__About this exercise__:
Pick out each line of the records that includes the string "null", and copy it.

Provided information section start

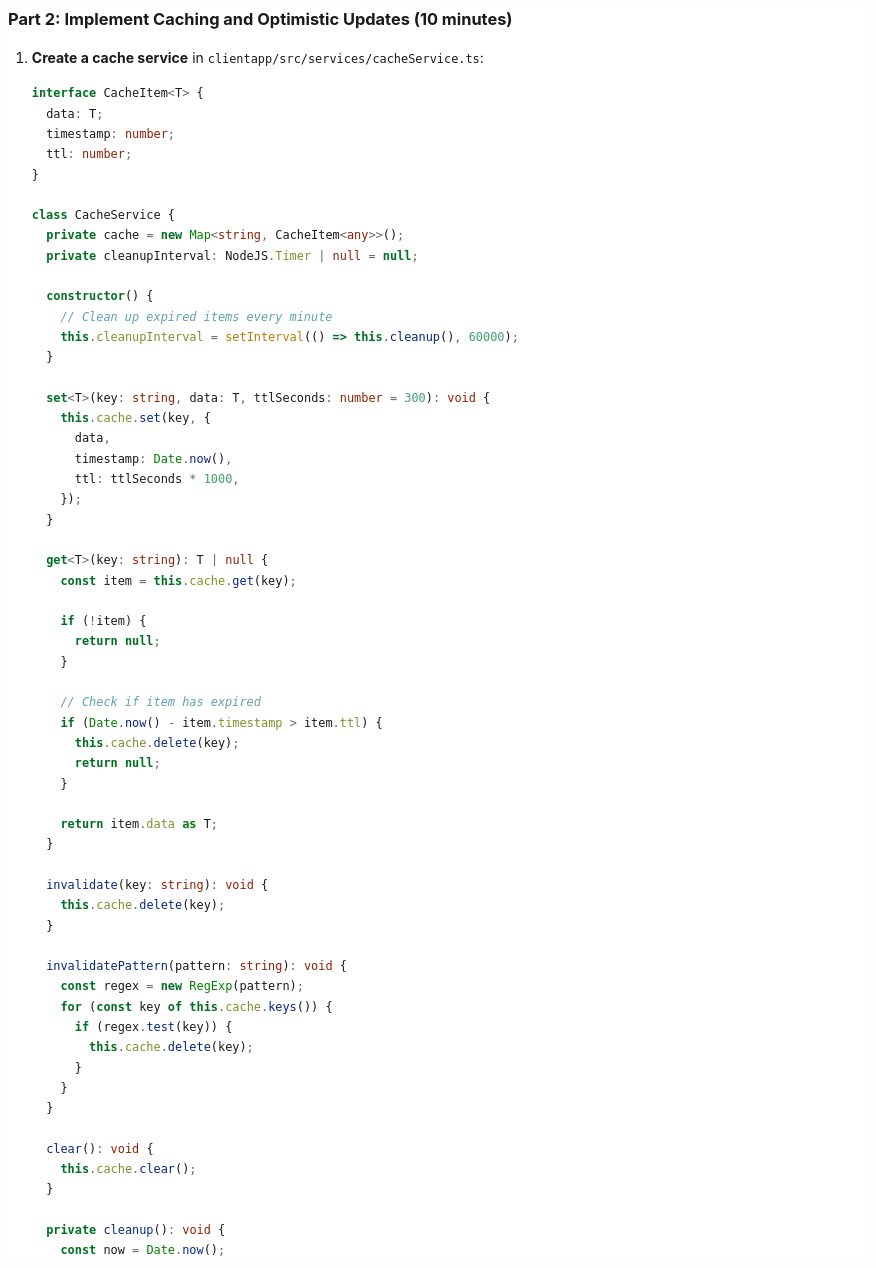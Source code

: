 ### Part 2: Implement Caching and Optimistic Updates (10 minutes)

1. **Create a cache service** in `clientapp/src/services/cacheService.ts`:
   ```typescript
   interface CacheItem<T> {
     data: T;
     timestamp: number;
     ttl: number;
   }

   class CacheService {
     private cache = new Map<string, CacheItem<any>>();
     private cleanupInterval: NodeJS.Timer | null = null;

     constructor() {
       // Clean up expired items every minute
       this.cleanupInterval = setInterval(() => this.cleanup(), 60000);
     }

     set<T>(key: string, data: T, ttlSeconds: number = 300): void {
       this.cache.set(key, {
         data,
         timestamp: Date.now(),
         ttl: ttlSeconds * 1000,
       });
     }

     get<T>(key: string): T | null {
       const item = this.cache.get(key);
       
       if (!item) {
         return null;
       }

       // Check if item has expired
       if (Date.now() - item.timestamp > item.ttl) {
         this.cache.delete(key);
         return null;
       }

       return item.data as T;
     }

     invalidate(key: string): void {
       this.cache.delete(key);
     }

     invalidatePattern(pattern: string): void {
       const regex = new RegExp(pattern);
       for (const key of this.cache.keys()) {
         if (regex.test(key)) {
           this.cache.delete(key);
         }
       }
     }

     clear(): void {
       this.cache.clear();
     }

     private cleanup(): void {
       const now = Date.now();
   ```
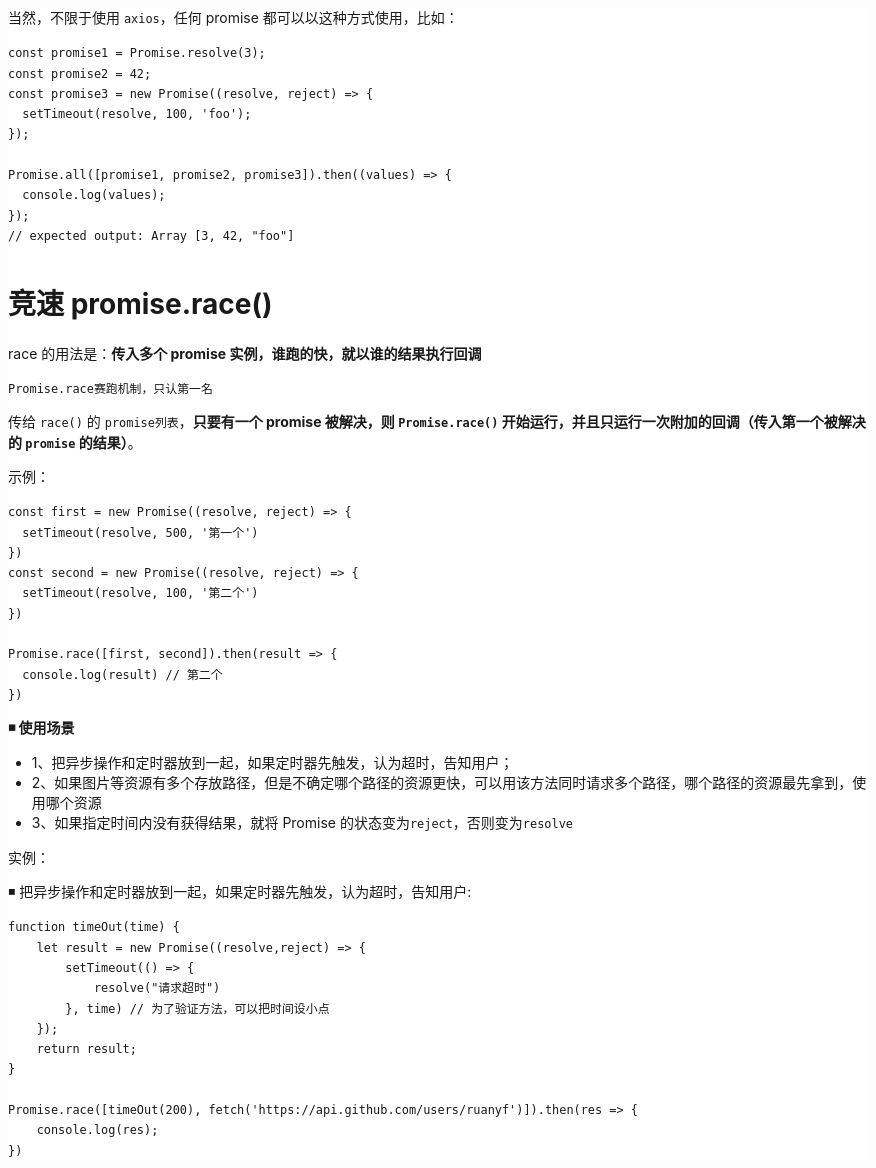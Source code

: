 当然，不限于使用 `axios`，任何 promise 都可以以这种方式使用，比如：

```
const promise1 = Promise.resolve(3);
const promise2 = 42;
const promise3 = new Promise((resolve, reject) => {
  setTimeout(resolve, 100, 'foo');
});

Promise.all([promise1, promise2, promise3]).then((values) => {
  console.log(values);
});
// expected output: Array [3, 42, "foo"]
```

竞速 promise.race()
=================

race 的用法是：**传入多个 promise 实例，谁跑的快，就以谁的结果执行回调**

`Promise.race赛跑机制，只认第一名`

传给 `race()` 的 `promise列表`，**只要有一个 promise 被解决，则 `Promise.race()` 开始运行，并且只运行一次附加的回调（传入第一个被解决的 `promise` 的结果）**。

示例：

```
const first = new Promise((resolve, reject) => {
  setTimeout(resolve, 500, '第一个')
})
const second = new Promise((resolve, reject) => {
  setTimeout(resolve, 100, '第二个')
})

Promise.race([first, second]).then(result => {
  console.log(result) // 第二个
})
```

**◾ 使用场景**

*   1、把异步操作和定时器放到一起，如果定时器先触发，认为超时，告知用户；
*   2、如果图片等资源有多个存放路径，但是不确定哪个路径的资源更快，可以用该方法同时请求多个路径，哪个路径的资源最先拿到，使用哪个资源
*   3、如果指定时间内没有获得结果，就将 Promise 的状态变为`reject`，否则变为`resolve`

实例：

◾ 把异步操作和定时器放到一起，如果定时器先触发，认为超时，告知用户:

```
function timeOut(time) {
    let result = new Promise((resolve,reject) => {
        setTimeout(() => {
            resolve("请求超时")
        }, time) // 为了验证方法，可以把时间设小点
    });
    return result;
}

Promise.race([timeOut(200), fetch('https://api.github.com/users/ruanyf')]).then(res => {
    console.log(res);
})
```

Provided information section end

__Written solution__:
     private cleanupInterval: NodeJS.Timer | null = null;
     get<T>(key: string): T | null {
         return null;
         return null;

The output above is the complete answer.